Signed-off-by: Mark Rutland <[email protected]>
Signed-off-by: Will Deacon <[email protected]>
Cc: Dan Williams <[email protected]>
Cc: Jonathan Corbet <[email protected]>
Cc: Peter Zijlstra <[email protected]>
---
Documentation/speculation.txt | 166 ++++++++++++++++++++++++++++++++++++++++++
1 file changed, 166 insertions(+)
create mode 100644 Documentation/speculation.txt
diff --git a/Documentation/speculation.txt b/Documentation/speculation.txt
new file mode 100644
index 000000000000..748fcd4dcda4
--- /dev/null
+++ b/Documentation/speculation.txt
@@ -0,0 +1,166 @@
+This document explains potential effects of speculation, and how undesirable
+effects can be mitigated portably using common APIs.
+
+===========
+Speculation
+===========
+
+To improve performance and minimize average latencies, many contemporary CPUs
+employ speculative execution techniques such as branch prediction, performing
+work which may be discarded at a later stage.
+
+Typically speculative execution cannot be observed from architectural state,
+such as the contents of registers. However, in some cases it is possible to
+observe its impact on microarchitectural state, such as the presence or
+absence of data in caches. Such state may form side-channels which can be
+observed to extract secret information.
+
+For example, in the presence of branch prediction, it is possible for bounds
+checks to be ignored by code which is speculatively executed. Consider the
+following code:
+
+ int load_array(int *array, unsigned int idx) {
+ if (idx >= MAX_ARRAY_ELEMS)
+ return 0;
+ else
+ return array[idx];
+ }
+
+Which, on arm64, may be compiled to an assembly sequence such as:
+
+ CMP <idx>, #MAX_ARRAY_ELEMS
+ B.LT less
+ MOV <returnval>, #0
+ RET
+ less:
+ LDR <returnval>, [<array>, <idx>]
+ RET
+
+It is possible that a CPU mis-predicts the conditional branch, and
+speculatively loads array[idx], even if idx >= MAX_ARRAY_ELEMS. This value
+will subsequently be discarded, but the speculated load may affect
+microarchitectural state which can be subsequently measured.
+
+More complex sequences involving multiple dependent memory accesses may result
+in sensitive information being leaked.
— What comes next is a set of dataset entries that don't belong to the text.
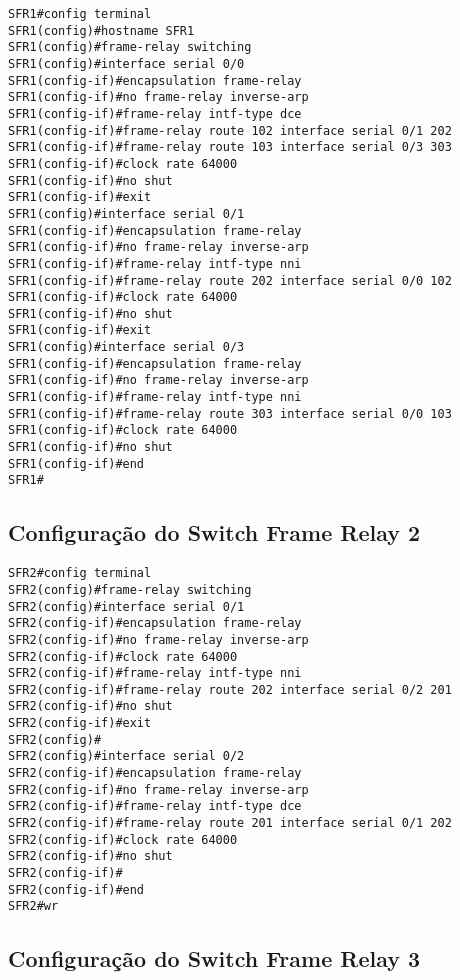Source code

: \documentclass[]{article}
\begin{document}
\begin{verbatim}
SFR1#config terminal
SFR1(config)#hostname SFR1
SFR1(config)#frame-relay switching
SFR1(config)#interface serial 0/0
SFR1(config-if)#encapsulation frame-relay
SFR1(config-if)#no frame-relay inverse-arp
SFR1(config-if)#frame-relay intf-type dce
SFR1(config-if)#frame-relay route 102 interface serial 0/1 202
SFR1(config-if)#frame-relay route 103 interface serial 0/3 303
SFR1(config-if)#clock rate 64000
SFR1(config-if)#no shut
SFR1(config-if)#exit
SFR1(config)#interface serial 0/1
SFR1(config-if)#encapsulation frame-relay
SFR1(config-if)#no frame-relay inverse-arp
SFR1(config-if)#frame-relay intf-type nni
SFR1(config-if)#frame-relay route 202 interface serial 0/0 102
SFR1(config-if)#clock rate 64000
SFR1(config-if)#no shut
SFR1(config-if)#exit
SFR1(config)#interface serial 0/3
SFR1(config-if)#encapsulation frame-relay
SFR1(config-if)#no frame-relay inverse-arp
SFR1(config-if)#frame-relay intf-type nni
SFR1(config-if)#frame-relay route 303 interface serial 0/0 103
SFR1(config-if)#clock rate 64000
SFR1(config-if)#no shut
SFR1(config-if)#end
SFR1#
\end{verbatim}

\hypertarget{configurauxe7uxe3o-do-switch-frame-relay-2}{%
\subsection{Configuração do Switch Frame Relay
2}\label{configurauxe7uxe3o-do-switch-frame-relay-2}}

\begin{verbatim}
SFR2#config terminal
SFR2(config)#frame-relay switching
SFR2(config)#interface serial 0/1
SFR2(config-if)#encapsulation frame-relay
SFR2(config-if)#no frame-relay inverse-arp
SFR2(config-if)#clock rate 64000
SFR2(config-if)#frame-relay intf-type nni
SFR2(config-if)#frame-relay route 202 interface serial 0/2 201
SFR2(config-if)#no shut
SFR2(config-if)#exit
SFR2(config)#
SFR2(config)#interface serial 0/2
SFR2(config-if)#encapsulation frame-relay
SFR2(config-if)#no frame-relay inverse-arp
SFR2(config-if)#frame-relay intf-type dce
SFR2(config-if)#frame-relay route 201 interface serial 0/1 202
SFR2(config-if)#clock rate 64000
SFR2(config-if)#no shut
SFR2(config-if)#
SFR2(config-if)#end
SFR2#wr
\end{verbatim}

\hypertarget{configurauxe7uxe3o-do-switch-frame-relay-3}{%
\subsection{Configuração do Switch Frame Relay
3}\label{configurauxe7uxe3o-do-switch-frame-relay-3}}
\end{document}
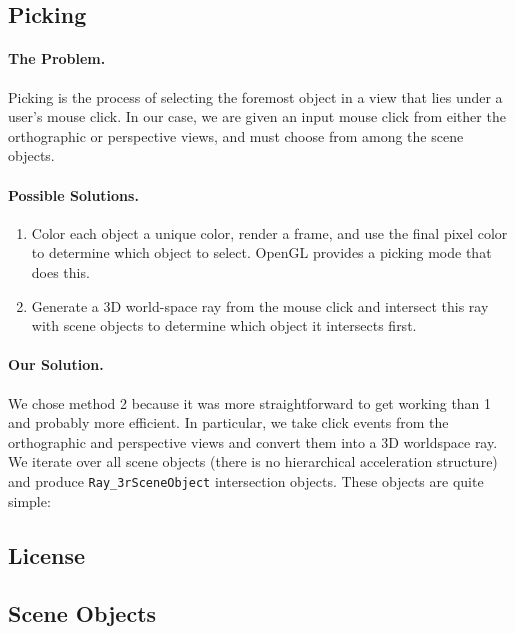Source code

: \subsection{Picking}\label{appdx:picking}

\paragraph{The Problem.} Picking is the process of selecting the foremost object
in a view that lies under a user's mouse click. In our case, we are given an
input mouse click from either the orthographic or perspective views, and must
choose from among the scene objects.

\paragraph{Possible Solutions.}

\begin{enumerate}
  \item Color each object a unique color, render a frame, and use the
  final pixel color to determine which object to select. OpenGL provides a
  picking mode that does this.
  \item Generate a 3D world-space ray from the mouse click and intersect this
  ray with scene objects to determine which object it intersects first. 
\end{enumerate}

\paragraph{Our Solution.} We chose method 2 because it was more straightforward
to get working than 1 and probably more efficient. In particular, we take click
events from the orthographic and perspective views and convert them into a 3D
worldspace ray. We iterate over all scene objects (there is no hierarchical
acceleration structure) and produce \texttt{Ray\_3rSceneObject} intersection
objects. These objects are quite simple:

\subsection{License}\label{appdx:license}

\subsection{Scene Objects}\label{appdx:scene-objects}

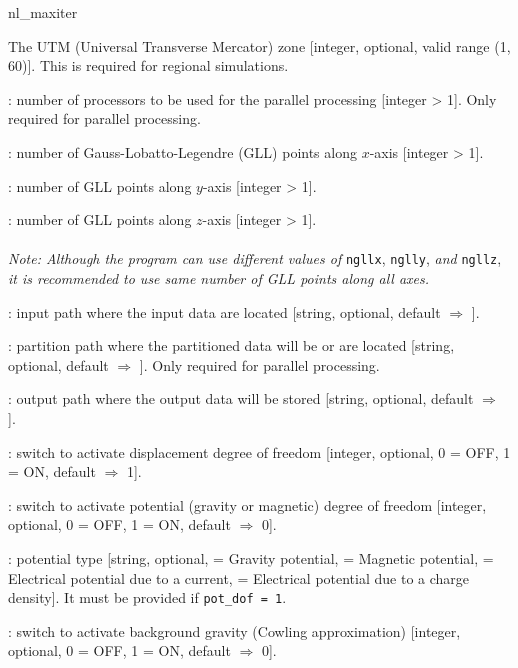 \begin{adescription}{nl\_maxiter}
  \item[utm\_zone]  The UTM (Universal Transverse Mercator) zone [integer, optional, valid range (1, 60)]. This is required for regional simulations.
  \item[nproc] : number of processors to be used for the parallel processing [integer > 1]. Only required for parallel processing.
  \item[ngllx] : number of Gauss-Lobatto-Legendre (GLL) points along $x$-axis [integer > 1].
  \item[nglly] : number of GLL points along $y$-axis [integer > 1].
  \item[ngllz] : number of GLL points along $z$-axis [integer > 1]. \\\\
  {\emph{Note: Although the program can use different values of}} \texttt{ngllx}, \texttt{nglly}, {\emph{and}} \texttt{ngllz}, {\emph{it is recommended to use same number of GLL points along all axes.}}
  \item[inp\_path]  : input path where the input data are located [string, optional, default $\Rightarrow$ \texttt{}].
  \item[part\_path] : partition path where the partitioned data will be or are located [string, optional, default $\Rightarrow$ \texttt{}]. Only required for parallel processing.
  \item[out\_path]  : output path where the output data will be stored [string, optional, default $\Rightarrow$ \texttt{}].
  \item[disp\_dof]  : switch to activate displacement degree of freedom [integer, optional, 0 = OFF, 1 = ON, default $\Rightarrow$ 1].
  \item[pot\_dof]  : switch to activate potential (gravity or magnetic) degree of freedom [integer, optional, 0 = OFF, 1 = ON, default $\Rightarrow$ 0].
  \item[pot\_type] : potential type [string, optional,\texttt{} = Gravity potential, \texttt{} = Magnetic potential, \texttt{} = Electrical potential due to a current, \texttt{} = Electrical potential due to a charge density]. It must be provided if \texttt{pot\_dof = 1}.
  \item[grav0]  : switch to activate background gravity (Cowling approximation) [integer, optional, 0 = OFF, 1 = ON, default $\Rightarrow$ 0].
  \\
\end{adescription}


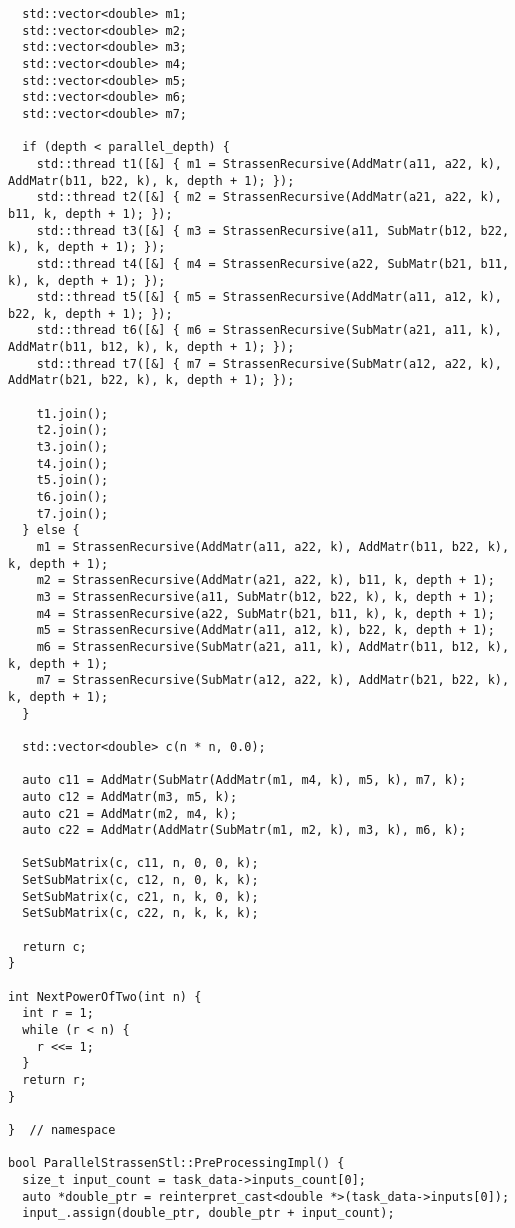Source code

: \documentclass[12pt]{article}
\begin{document}
\begin{lstlisting}
  std::vector<double> m1;
  std::vector<double> m2;
  std::vector<double> m3;
  std::vector<double> m4;
  std::vector<double> m5;
  std::vector<double> m6;
  std::vector<double> m7;

  if (depth < parallel_depth) {
    std::thread t1([&] { m1 = StrassenRecursive(AddMatr(a11, a22, k), AddMatr(b11, b22, k), k, depth + 1); });
    std::thread t2([&] { m2 = StrassenRecursive(AddMatr(a21, a22, k), b11, k, depth + 1); });
    std::thread t3([&] { m3 = StrassenRecursive(a11, SubMatr(b12, b22, k), k, depth + 1); });
    std::thread t4([&] { m4 = StrassenRecursive(a22, SubMatr(b21, b11, k), k, depth + 1); });
    std::thread t5([&] { m5 = StrassenRecursive(AddMatr(a11, a12, k), b22, k, depth + 1); });
    std::thread t6([&] { m6 = StrassenRecursive(SubMatr(a21, a11, k), AddMatr(b11, b12, k), k, depth + 1); });
    std::thread t7([&] { m7 = StrassenRecursive(SubMatr(a12, a22, k), AddMatr(b21, b22, k), k, depth + 1); });

    t1.join();
    t2.join();
    t3.join();
    t4.join();
    t5.join();
    t6.join();
    t7.join();
  } else {
    m1 = StrassenRecursive(AddMatr(a11, a22, k), AddMatr(b11, b22, k), k, depth + 1);
    m2 = StrassenRecursive(AddMatr(a21, a22, k), b11, k, depth + 1);
    m3 = StrassenRecursive(a11, SubMatr(b12, b22, k), k, depth + 1);
    m4 = StrassenRecursive(a22, SubMatr(b21, b11, k), k, depth + 1);
    m5 = StrassenRecursive(AddMatr(a11, a12, k), b22, k, depth + 1);
    m6 = StrassenRecursive(SubMatr(a21, a11, k), AddMatr(b11, b12, k), k, depth + 1);
    m7 = StrassenRecursive(SubMatr(a12, a22, k), AddMatr(b21, b22, k), k, depth + 1);
  }

  std::vector<double> c(n * n, 0.0);

  auto c11 = AddMatr(SubMatr(AddMatr(m1, m4, k), m5, k), m7, k);
  auto c12 = AddMatr(m3, m5, k);
  auto c21 = AddMatr(m2, m4, k);
  auto c22 = AddMatr(AddMatr(SubMatr(m1, m2, k), m3, k), m6, k);

  SetSubMatrix(c, c11, n, 0, 0, k);
  SetSubMatrix(c, c12, n, 0, k, k);
  SetSubMatrix(c, c21, n, k, 0, k);
  SetSubMatrix(c, c22, n, k, k, k);

  return c;
}

int NextPowerOfTwo(int n) {
  int r = 1;
  while (r < n) {
    r <<= 1;
  }
  return r;
}

}  // namespace

bool ParallelStrassenStl::PreProcessingImpl() {
  size_t input_count = task_data->inputs_count[0];
  auto *double_ptr = reinterpret_cast<double *>(task_data->inputs[0]);
  input_.assign(double_ptr, double_ptr + input_count);


\end{lstlisting}
\end{document}

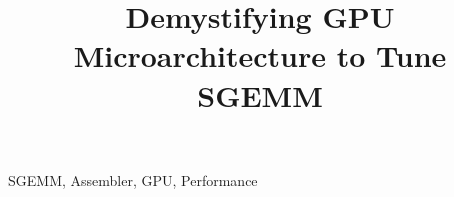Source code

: \documentclass{sig-alternate-05-2015}
\begin{document}






\title{Demystifying GPU Microarchitecture to Tune SGEMM}
\subtitle{}


\maketitle




\keywords
SGEMM, Assembler, GPU, Performance








%
%




\newpage
\newpage
\pagebreak

\appendix

\end{document}
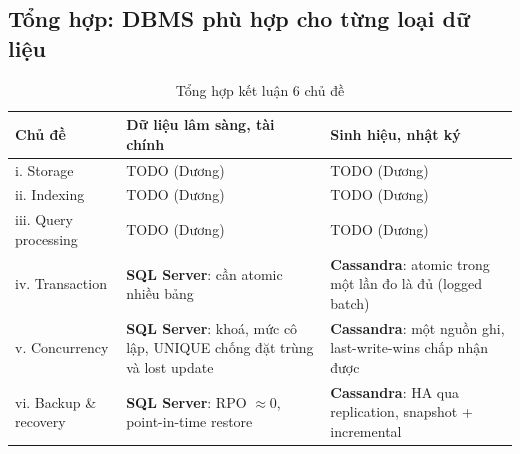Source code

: \subsection{Tổng hợp: DBMS phù hợp cho từng loại dữ liệu}
\label{sec:summary}

\begin{table}[H]
\centering
\caption{Tổng hợp kết luận 6 chủ đề}
\label{tab:summary}
\begin{tabularx}{\linewidth}{|p{2.8cm}|X|X|}
\hline
\textbf{Chủ đề} & \textbf{Dữ liệu lâm sàng, tài chính} & \textbf{Sinh hiệu, nhật ký} \\ \hline
i. Storage & \colorbox{yellow!40}{TODO (Dương)} & \colorbox{yellow!40}{TODO (Dương)} \\ \hline
ii. Indexing & \colorbox{yellow!40}{TODO (Dương)} & \colorbox{yellow!40}{TODO (Dương)} \\ \hline
iii. Query processing & \colorbox{yellow!40}{TODO (Dương)} & \colorbox{yellow!40}{TODO (Dương)} \\ \hline
iv. Transaction & \textbf{SQL Server}: cần atomic nhiều bảng & \textbf{Cassandra}: atomic trong một lần đo là đủ (logged batch) \\ \hline
v. Concurrency & \textbf{SQL Server}: khoá, mức cô lập, UNIQUE chống đặt trùng và lost update & \textbf{Cassandra}: một nguồn ghi, last-write-wins chấp nhận được \\ \hline
vi. Backup \& recovery & \textbf{SQL Server}: RPO $\approx 0$, point-in-time restore & \textbf{Cassandra}: HA qua replication, snapshot + incremental \\ \hline
\end{tabularx}
\end{table}
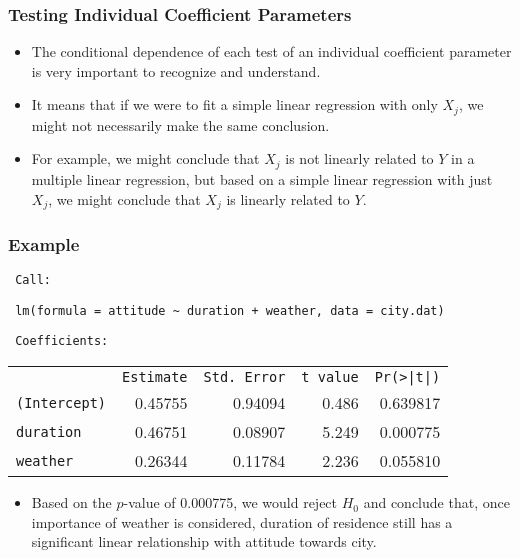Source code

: \documentclass[14pt]{beamer}
\begin{document}
\begin{frame}
	\frametitle{Testing Individual Coefficient Parameters}
	
	\begin{itemize}[label={\color{blue}$\blacktriangleright$}]
		\item The conditional dependence of each test of an individual coefficient parameter is very important to recognize and understand.
		
		\item It means that if we were to fit a simple linear regression with only $X_j$, we might not necessarily make the same conclusion.
		
		\item For example, we might conclude that $X_j$ is not linearly related to $Y$ in a multiple linear regression, but based on a simple linear regression with just $X_j$, we might conclude that $X_j$ is linearly related to $Y$.
	\end{itemize}
	
\end{frame}
\begin{frame}
	\frametitle{Example}
	
	{\footnotesize
		{\tt\ Call:}
	\vspace{0.2cm}
	
	{\tt\ lm(formula = attitude \textasciitilde{} duration + weather, data = city.dat)}
	
	\vspace{2mm}
	{\tt\ Coefficients:}
	\begin{center}
		\begin{tabular}{lrrrr}
			& {\tt Estimate} & {\tt Std. Error} & {\tt t value} & {\tt Pr(>|t|)} \\
			{\tt (Intercept)} & 0.45755 & 0.94094 & 0.486 & 0.639817 \\
			{\color{red}\tt duration} & {\color{red}0.46751} & {\color{red}0.08907} & {\color{red}5.249} & {\color{red}0.000775} \\
			{\tt weather} & 0.26344 & 0.11784 & 2.236 & 0.055810 \\
		\end{tabular}
	\end{center}
	\vspace{0.2cm}}
	
	\begin{itemize}[label={\color{blue}$\blacktriangleright$}]
		\item Based on the $p$-value of 0.000775, we would reject $H_0$ and conclude that, once importance of weather is considered, duration of residence still has a significant linear relationship with attitude towards city.
	\end{itemize}
	
\end{frame}
\end{document}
Consider the following code, building on
+the prior example:
+
+ int load_dependent_arrays(int *arr1, int *arr2, int idx) {
+ int val1, val2,
+
+ val1 = load_array(arr1, idx);
+ val2 = load_array(arr2, val1);
+
+ return val2;
+ }
+
+Under speculation, the first call to load_array() may return the value of an
+out-of-bounds address, while the second call will influence microarchitectural
+state dependent on this value. This may provide an arbitrary read primitive.
+
+====================================
+Mitigating speculation side-channels
+====================================
+
+The kernel provides a generic API to ensure that bounds checks are respected
+even under speculation. Architectures which are affected by speculation-based
+side-channels are expected to implement these primitives.
+
+The following helpers found in <asm/barrier.h> can be used to prevent
+information from being leaked via side-channels.
+
+* nospec_ptr(ptr, lo, hi)
+
+ Returns a sanitized pointer that is bounded by the [lo, hi) interval. When
+ ptr < lo, or ptr >= hi, NULL is returned. Prevents an out-of-bounds pointer
+ being propagated to code which is speculatively executed.
+
+ This is expected to be used by code which computes pointers to data
+ structures, where part of the address (such as an array index) may be
+ user-controlled.
+
+ This can be used to protect the earlier load_array() example:
+
+ int load_array(int *array, unsigned int idx)
+ {
+ int *elem;
+
+ if ((elem = nospec_ptr(array + idx, array, array + MAX_ARRAY_ELEMS)))
+ return *elem;
+ else
+ return 0;
+ }
+
+ This can also be used in situations where multiple fields on a structure are
+ accessed:
+
+ struct foo array[SIZE];
+ int a, b;
+
+ void do_thing(int idx)
+ {
+ struct foo *elem;
+
+ if ((elem = nospec_ptr(array + idx, array, array + SIZE)) {
+ a = elem->field_a;
+ b = elem->field_b;
+ }
+ }
+
+ It is imperative that the returned pointer is used. Pointers which are
+ generated separately are subject to a number of potential CPU and compiler
+ optimizations, and may still be used speculatively. For example, this means
+ that the following sequence is unsafe:
+
+ struct foo array[SIZE];
+ int a, b;
+
+ void do_thing(int idx)
+ {
+ if (nospec_ptr(array + idx, array, array + SIZE) != NULL) {
+ // unsafe as wrong pointer is used
+ a = array[idx].field_a;
+ b = array[idx].field_b;
+ }
+ }
+
+ Similarly, it is unsafe to compare the returned pointer with other pointers,
+ as this may permit the compiler to substitute one pointer with another,
+ permitting speculation. For example, the following sequence is unsafe:
+
+ struct foo array[SIZE];
+ int a, b;
+
+ void do_thing(int idx)
+ {
+ struct foo *elem = nospec_ptr(array + idx, array, array + size);
+
+ // unsafe due to pointer substitution
+ if (elem == &array[idx]) {
+ a = elem->field_a;
+ b = elem->field_b;
+ }
+ }
+
+* nospec_array_ptr(arr, idx, sz)
+
+ Returns a sanitized pointer to arr[idx] only if idx falls in the [0, sz)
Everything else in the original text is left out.